I love watching them grow. My buce has finally grown roots that hang down like weeping trees.


----------



## Kurama (5 mo ago)

My ludwigia exploded, the other side of the tank has tons of side roots shooting out


----------



## susankat (Nov 15, 2008)

Cut in 1/2 and replant, will bush out more.


----------



## Deathdealer91 (Jul 23, 2014)

Also I've never forked my soil for planting. Get you a set of aquarium planting tools. Will do you a world of wonder planting. I love my curved tongs.


----------



## Gamegurl (4 mo ago)

Nice Kurama  and check check for Susan and Death.
On my never ending list is a set of Hydro Garden tools 
Hey Kurama, what are the plants by your Ludwigia? A Sword and maybe an Anubias towards the back?
Cheers


----------



## Kurama (5 mo ago)

Gamegurl said:


> Nice Kurama  and check check for Susan and Death.
> On my never ending list is a set of Hydro Garden tools
> Hey Kurama, what are the plants by your Ludwigia? A Sword and maybe an Anubias towards the back?
> Cheers


It's 3 anubias(my favorite plant) rhizomes: two of them are anubias barteri, the 3rd I'm not sure might be Nana or Barteri

Some anacharis stems that have split growth ends and the ludwigia. The anubias in the back has grown a lot, I think it started as 4 leaves now it's 9 or 10.
(also dwarf hair grass and dead/dying pearlweed on the ground level)

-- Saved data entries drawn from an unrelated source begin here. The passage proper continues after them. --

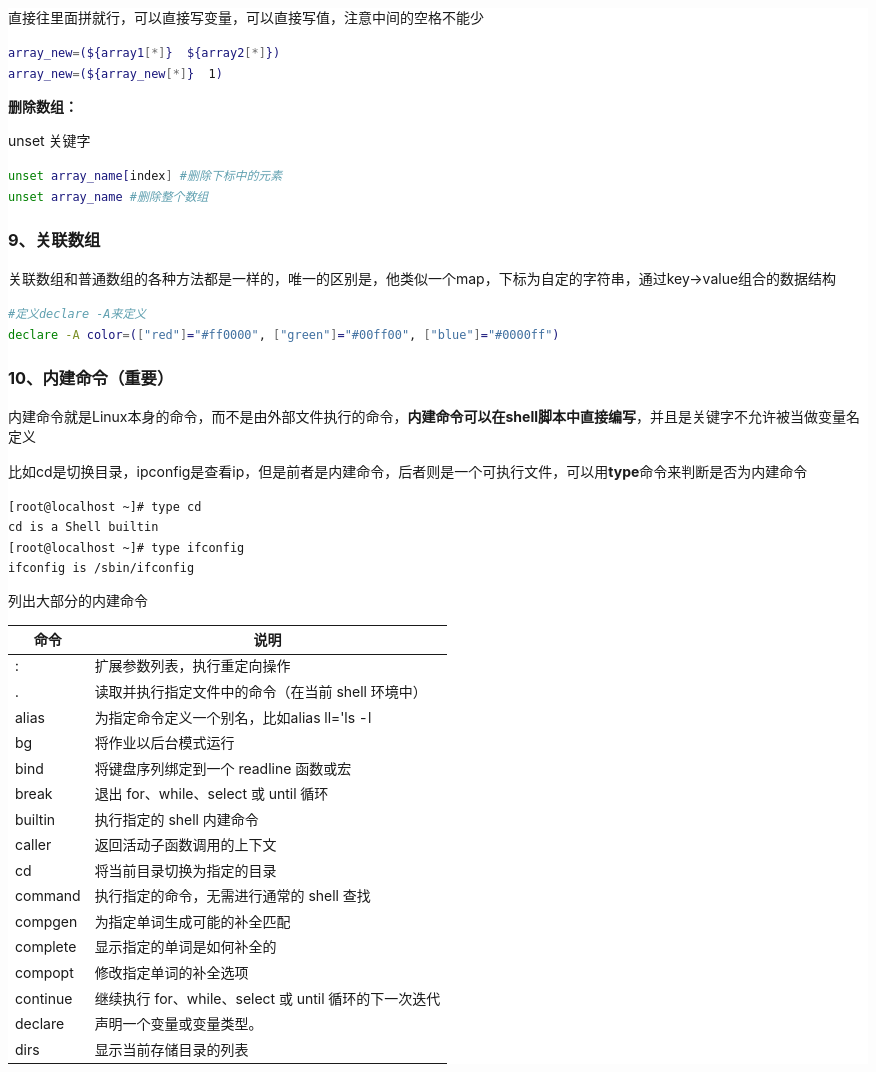 直接往里面拼就行，可以直接写变量，可以直接写值，注意中间的空格不能少

```sh
array_new=(${array1[*]}  ${array2[*]})
array_new=(${array_new[*]}  1)
```

**删除数组：**

unset 关键字

```sh
unset array_name[index] #删除下标中的元素
unset array_name #删除整个数组
```

### 9、关联数组

关联数组和普通数组的各种方法都是一样的，唯一的区别是，他类似一个map，下标为自定的字符串，通过key->value组合的数据结构

```sh
#定义declare -A来定义
declare -A color=(["red"]="#ff0000", ["green"]="#00ff00", ["blue"]="#0000ff")
```

### 10、内建命令（重要）

内建命令就是Linux本身的命令，而不是由外部文件执行的命令，**内建命令可以在shell脚本中直接编写**，并且是关键字不允许被当做变量名定义

比如cd是切换目录，ipconfig是查看ip，但是前者是内建命令，后者则是一个可执行文件，可以用**type**命令来判断是否为内建命令

```shell
[root@localhost ~]# type cd
cd is a Shell builtin
[root@localhost ~]# type ifconfig
ifconfig is /sbin/ifconfig
```

列出大部分的内建命令

| 命令      | 说明                                                  |
| --------- | ----------------------------------------------------- |
| :         | 扩展参数列表，执行重定向操作                          |
| .         | 读取并执行指定文件中的命令（在当前 shell 环境中）     |
| alias     | 为指定命令定义一个别名，比如alias ll='ls -l           |
| bg        | 将作业以后台模式运行                                  |
| bind      | 将键盘序列绑定到一个 readline 函数或宏                |
| break     | 退出 for、while、select 或 until 循环                 |
| builtin   | 执行指定的 shell 内建命令                             |
| caller    | 返回活动子函数调用的上下文                            |
| cd        | 将当前目录切换为指定的目录                            |
| command   | 执行指定的命令，无需进行通常的 shell 查找             |
| compgen   | 为指定单词生成可能的补全匹配                          |
| complete  | 显示指定的单词是如何补全的                            |
| compopt   | 修改指定单词的补全选项                                |
| continue  | 继续执行 for、while、select 或 until 循环的下一次迭代 |
| declare   | 声明一个变量或变量类型。                              |
| dirs      | 显示当前存储目录的列表                                |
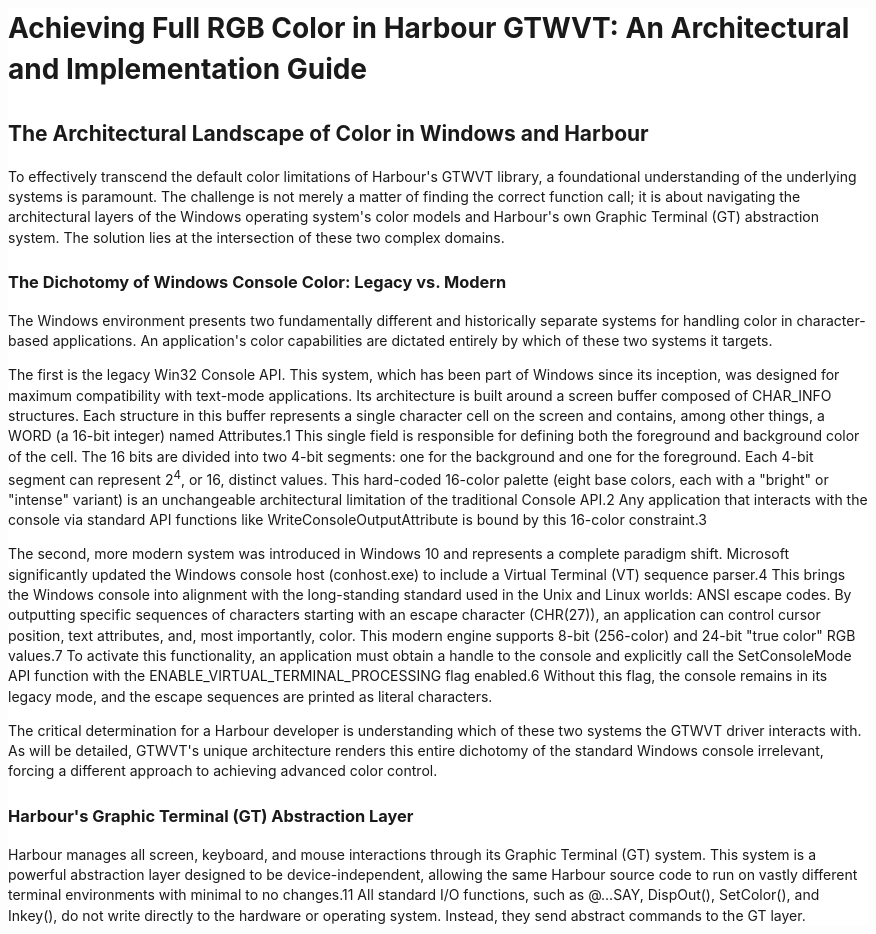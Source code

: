 
# **Achieving Full RGB Color in Harbour GTWVT: An Architectural and Implementation Guide**

## **The Architectural Landscape of Color in Windows and Harbour**

To effectively transcend the default color limitations of Harbour's GTWVT library, a foundational understanding of the underlying systems is paramount. The challenge is not merely a matter of finding the correct function call; it is about navigating the architectural layers of the Windows operating system's color models and Harbour's own Graphic Terminal (GT) abstraction system. The solution lies at the intersection of these two complex domains.

### **The Dichotomy of Windows Console Color: Legacy vs. Modern**

The Windows environment presents two fundamentally different and historically separate systems for handling color in character-based applications. An application's color capabilities are dictated entirely by which of these two systems it targets.

The first is the legacy Win32 Console API. This system, which has been part of Windows since its inception, was designed for maximum compatibility with text-mode applications. Its architecture is built around a screen buffer composed of CHAR\_INFO structures. Each structure in this buffer represents a single character cell on the screen and contains, among other things, a WORD (a 16-bit integer) named Attributes.1 This single field is responsible for defining both the foreground and background color of the cell. The 16 bits are divided into two 4-bit segments: one for the background and one for the foreground. Each 4-bit segment can represent $2^4$, or 16, distinct values. This hard-coded 16-color palette (eight base colors, each with a "bright" or "intense" variant) is an unchangeable architectural limitation of the traditional Console API.2 Any application that interacts with the console via standard API functions like WriteConsoleOutputAttribute is bound by this 16-color constraint.3

The second, more modern system was introduced in Windows 10 and represents a complete paradigm shift. Microsoft significantly updated the Windows console host (conhost.exe) to include a Virtual Terminal (VT) sequence parser.4 This brings the Windows console into alignment with the long-standing standard used in the Unix and Linux worlds: ANSI escape codes. By outputting specific sequences of characters starting with an escape character (CHR(27)), an application can control cursor position, text attributes, and, most importantly, color. This modern engine supports 8-bit (256-color) and 24-bit "true color" RGB values.7 To activate this functionality, an application must obtain a handle to the console and explicitly call the SetConsoleMode API function with the ENABLE\_VIRTUAL\_TERMINAL\_PROCESSING flag enabled.6 Without this flag, the console remains in its legacy mode, and the escape sequences are printed as literal characters.

The critical determination for a Harbour developer is understanding which of these two systems the GTWVT driver interacts with. As will be detailed, GTWVT's unique architecture renders this entire dichotomy of the standard Windows console irrelevant, forcing a different approach to achieving advanced color control.

### **Harbour's Graphic Terminal (GT) Abstraction Layer**

Harbour manages all screen, keyboard, and mouse interactions through its Graphic Terminal (GT) system. This system is a powerful abstraction layer designed to be device-independent, allowing the same Harbour source code to run on vastly different terminal environments with minimal to no changes.11 All standard I/O functions, such as @...SAY, DispOut(), SetColor(), and Inkey(), do not write directly to the hardware or operating system. Instead, they send abstract commands to the GT layer.
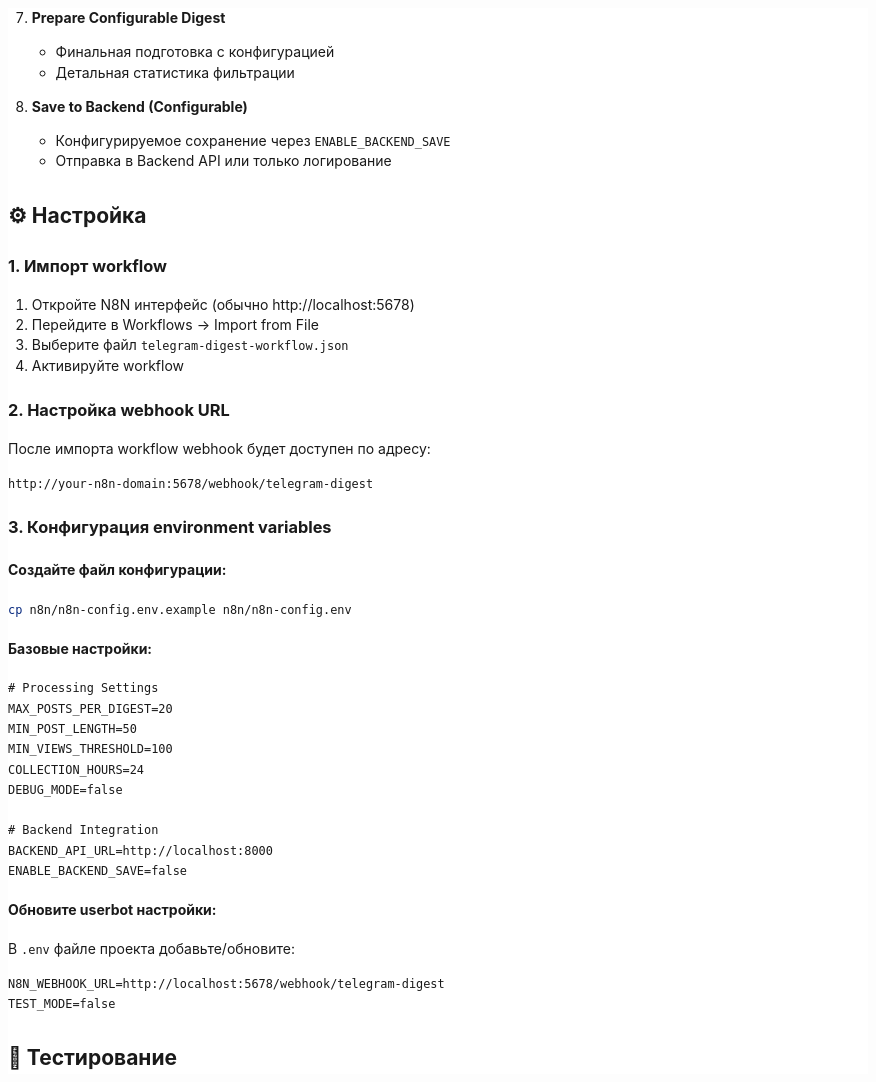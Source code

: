 7. **Prepare Configurable Digest**
   - Финальная подготовка с конфигурацией
   - Детальная статистика фильтрации

8. **Save to Backend (Configurable)**
   - Конфигурируемое сохранение через `ENABLE_BACKEND_SAVE`
   - Отправка в Backend API или только логирование

## ⚙️ Настройка

### 1. Импорт workflow

1. Откройте N8N интерфейс (обычно http://localhost:5678)
2. Перейдите в Workflows → Import from File
3. Выберите файл `telegram-digest-workflow.json`
4. Активируйте workflow

### 2. Настройка webhook URL

После импорта workflow webhook будет доступен по адресу:
```
http://your-n8n-domain:5678/webhook/telegram-digest
```

### 3. Конфигурация environment variables

#### Создайте файл конфигурации:
```bash
cp n8n/n8n-config.env.example n8n/n8n-config.env
```

#### Базовые настройки:
```env
# Processing Settings
MAX_POSTS_PER_DIGEST=20
MIN_POST_LENGTH=50
MIN_VIEWS_THRESHOLD=100
COLLECTION_HOURS=24
DEBUG_MODE=false

# Backend Integration
BACKEND_API_URL=http://localhost:8000
ENABLE_BACKEND_SAVE=false
```

#### Обновите userbot настройки:
В `.env` файле проекта добавьте/обновите:
```env
N8N_WEBHOOK_URL=http://localhost:5678/webhook/telegram-digest
TEST_MODE=false
```

## 🧪 Тестирование
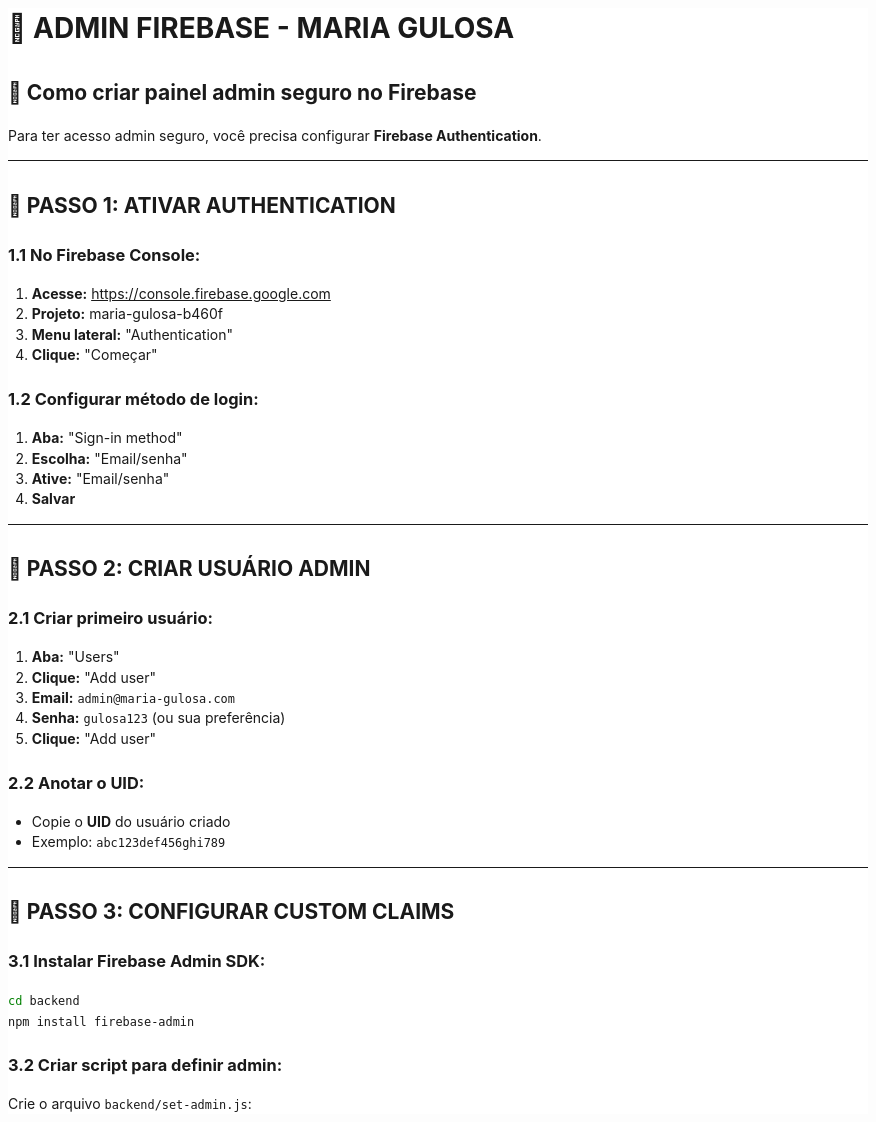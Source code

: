 # 👤 **ADMIN FIREBASE - MARIA GULOSA**

## 🎯 **Como criar painel admin seguro no Firebase**

Para ter acesso admin seguro, você precisa configurar **Firebase Authentication**.

---

## 📝 **PASSO 1: ATIVAR AUTHENTICATION**

### **1.1 No Firebase Console:**
1. **Acesse:** https://console.firebase.google.com
2. **Projeto:** maria-gulosa-b460f
3. **Menu lateral:** "Authentication"
4. **Clique:** "Começar"

### **1.2 Configurar método de login:**
1. **Aba:** "Sign-in method"
2. **Escolha:** "Email/senha"
3. **Ative:** "Email/senha"
4. **Salvar**

---

## 👤 **PASSO 2: CRIAR USUÁRIO ADMIN**

### **2.1 Criar primeiro usuário:**
1. **Aba:** "Users"
2. **Clique:** "Add user"
3. **Email:** `admin@maria-gulosa.com`
4. **Senha:** `gulosa123` (ou sua preferência)
5. **Clique:** "Add user"

### **2.2 Anotar o UID:**
- Copie o **UID** do usuário criado
- Exemplo: `abc123def456ghi789`

---

## 🔧 **PASSO 3: CONFIGURAR CUSTOM CLAIMS**

### **3.1 Instalar Firebase Admin SDK:**
```bash
cd backend
npm install firebase-admin
```

### **3.2 Criar script para definir admin:**
Crie o arquivo `backend/set-admin.js`:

I think the pearlweed died because it was the most pathetic little baby lead bunches and the stems outcompeted it for resources


----------



## Gamegurl (4 mo ago)

Cool thanks.
I really like the Anubias a lot too and haven't got it in my tank yet.
They stay nice and small right or do their leaves get huge?
Maybe depends on the type.
I have looked at so many plants but seem to recall an Anubias gold coin or something.
thanks again


----------



## Kurama (5 mo ago)

Gamegurl said:


> Cool thanks.
> I really like the Anubias a lot too and haven't got it in my tank yet.
> They stay nice and small right or do their leaves get huge?
> Maybe depends on the type.
> ...


There are like 20 different species/varieties I think. The big one in the picture is Anubias Barteri and it's full grown, that plant is maybe 5-6" tall from rhizome to leaf tip. The smaller one beneath and to the left is from the same pot and is 3-4" tall ish

Anubias Aquarium Plants

Read the descriptions it has plant size and leaf size listed


----------



## susankat (Nov 15, 2008)

I had coffefelia that covered a 2foot section of a 75 gal, even barterii will have 4 or e species. Check out Buceplant.com they list several species


----------



## Gamegurl (4 mo ago)

🤓 Wow! Just a couple species there.
_pulls jaw off floor_


----------



## Kurama (5 mo ago)

Kurama said:


> I just threw mine in the tank after a dip in dechlorinated tap water to rinse em off. There was one micro snail when I unwrapped the rock wool but it was already dead


It's been 2 weeks and the snail eggs I couldn't see have hatched, I now have about 6-7 snabies (that I've seen so far...) pretty sure they rode in on the anacharis. Guess I'll let them grow a bit so I can ID them but it looks like they've got pointy shells facing backwards. One is the size of an EcoComplete substrate pebble the rest are smaller and more see-through lol. Can't even get a picture it won't focus


----------



## susankat (Nov 15, 2008)

Sounds like pond snails. Pull them out or mash them, they will become a pest snail. Breed rather fast.


----------



## Kurama (5 mo ago)

I pulled the biggest one out for a picture - I think it's a bladder snail maybe


----------



## susankat (Nov 15, 2008)

Pond and bladder one in the same, pest snail


----------



## Kurama (5 mo ago)

Guess I'll be using my new 10g's to quarantine plants before I stock the 29g, it's fairly easy to handle these in the 3g but any bigger would be difficult


----------



## Gamegurl (4 mo ago)

My plants are doing great. I have been watching for leaf melting but don't see any.
I ordered the fertilizer today and my plant tools.
I'll give them a week or so more but can see spots were I can snip and replant.
Fun stuff


----------



## Gamegurl (4 mo ago)

Question: The plant I mentioned with long root trailers coming out, these are nearly 6 inches long now, should I try to direct them towards the gravel or let em fly free?
They look neat


----------



## susankat (Nov 15, 2008)

Pic


----------



## Gamegurl (4 mo ago)

susankat said:


> Pic


Did you mean post a pic?


----------



## susankat (Nov 15, 2008)

yes


----------



## Gamegurl (4 mo ago)

Pics


----------



## Kurama (5 mo ago)

I've also got lots of side roots shooting out the sides - it's my understanding that they weren't getting enough nutrients from planted roots so the side roots are feeding off the water column.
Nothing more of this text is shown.